Valentine’s Day: Saying ‘I Love You’
Saying ‘I love you’ and showing it with actions
by Revd Trevor Donnelly (revised, originally published in 2006)
Suitable for Whole School (Pri)
To encourage us to say ‘I love you’ and ‘thank you’ when appropriate.
Preparation and materials
- Have available a list of suitable books, films or TV shows to use in a game of charades.
- Begin by saying that you want to play a game called charades, which is all about communication. Ask if any of the children know the rules, and then either explain the rules to everyone, or ask a willing volunteer to do so.
Charades involves miming words that others must guess. (Decide how much detail to go into, such as using certain signs for small words, syllables, whole words and so on.)
Choose age-appropriate titles for the children to guess, such as Bob the Builder, Peppa Pig, Blue Peter, Dr Who and Harry Potter.
- Play the game a few times, choosing volunteers from the oldest year first so that they can demonstrate the game to the younger ones.

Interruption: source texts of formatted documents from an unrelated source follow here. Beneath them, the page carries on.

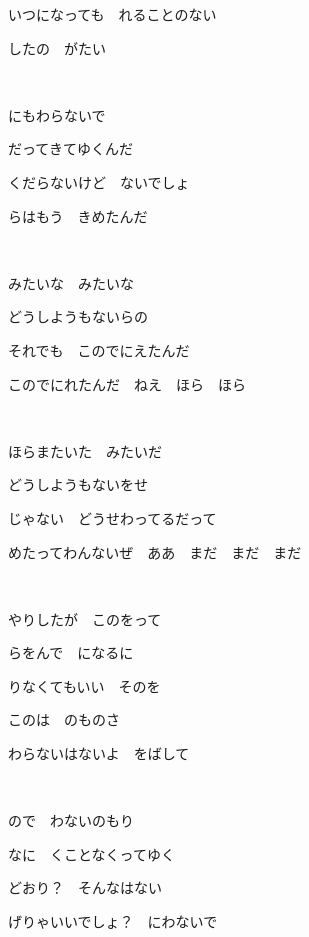 \documentclass[12pt,a4paper]{article}
\begin{document}
いつになっても　れることのない

したの　がたい

~

にもわらないで

だってきてゆくんだ

くだらないけど　ないでしょ

らはもう　きめたんだ

~

みたいな　みたいな

どうしようもないらの

それでも　このでにえたんだ

このでにれたんだ　ねえ　ほら　ほら

~

ほらまたいた　みたいだ

どうしようもないをせ

じゃない　どうせわってるだって

めたってわんないぜ　ああ　まだ　まだ　まだ

~

やりしたが　このをって

らをんで　になるに

りなくてもいい　そのを

このは　のものさ

わらないはないよ　をばして

~

ので　わないのもり

なに　くことなくってゆく

どおり？　そんなはない

げりゃいいでしょ？　にわないで
\end{document}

- After the last game, ask the children to think about the titles that they found difficult to guess. Explain that it can be extremely hard to understand what someone is trying to tell you if they don’t use words. Explain that sometimes, in real life, we can make it hard for the people around us if we don’t tell them important things.

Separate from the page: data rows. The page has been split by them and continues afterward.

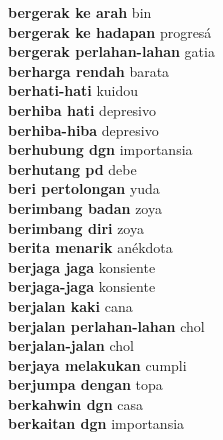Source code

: \textbf{ bergerak ke arah  } bin \\
\textbf{ bergerak ke hadapan  } progresá \\
\textbf{ bergerak perlahan-lahan  } gatia \\
\textbf{ berharga rendah  } barata \\
\textbf{ berhati-hati  } kuidou \\
\textbf{ berhiba hati  } depresivo \\
\textbf{ berhiba-hiba  } depresivo \\
\textbf{ berhubung dgn  } importansia \\
\textbf{ berhutang pd  } debe \\
\textbf{ beri pertolongan  } yuda \\
\textbf{ berimbang badan  } zoya \\
\textbf{ berimbang diri  } zoya \\
\textbf{ berita menarik  } anékdota \\
\textbf{ berjaga jaga  } konsiente \\
\textbf{ berjaga-jaga  } konsiente \\
\textbf{ berjalan kaki  } cana \\
\textbf{ berjalan perlahan-lahan  } chol \\
\textbf{ berjalan-jalan  } chol \\
\textbf{ berjaya melakukan  } cumpli \\
\textbf{ berjumpa dengan  } topa \\
\textbf{ berkahwin dgn  } casa \\
\textbf{ berkaitan dgn  } importansia \\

- Remind the children that there is a special day in February called Valentine’s Day.
You may want to mention a little bit about St Valentine. There are actually two saints called Valentine, and they are both remembered on 14 February. They both lived in the third century AD, and both were killed during the Roman Empire’s persecution of Christians. One was a priest and doctor, the other a bishop.
- The linking of Valentine’s Day with romance came hundreds of years later, in the Middle Ages. It is said to have originated with the idea that birds began to choose their mates on 14 February.
- Ask if anyone knows what people send and receive on Valentine’s Day. Explain that cards are another way of communicating a message without saying it aloud.
- Explain that Valentine’s cards are usually just a bit of fun. However, it can be really important to tell people that we love them - especially our families and friends. It is good to let people know that we love them, or just that we are glad that they are part of our lives.
Friends, family and the people who look after us may not be able to guess how we feel about them, so it is good to tell them.
Time for reflection
Let’s close our eyes and take a moment to think about the people who are important to us.
- Let’s think about our friends.
- Let’s think about our family.
- Let’s think about the people who care for us.
- Let’s think about how we can show or tell them that we love them.
- Let’s think about how we can thank them for their love and care.
Let’s decide to tell them today, or as soon as we can.
We thank you for all the people who are important to us.
Help us to tell them what they mean to us.
Help us to say ‘I love you’.
Help us to say ‘thank you’.
Help our actions to show that we mean what we say.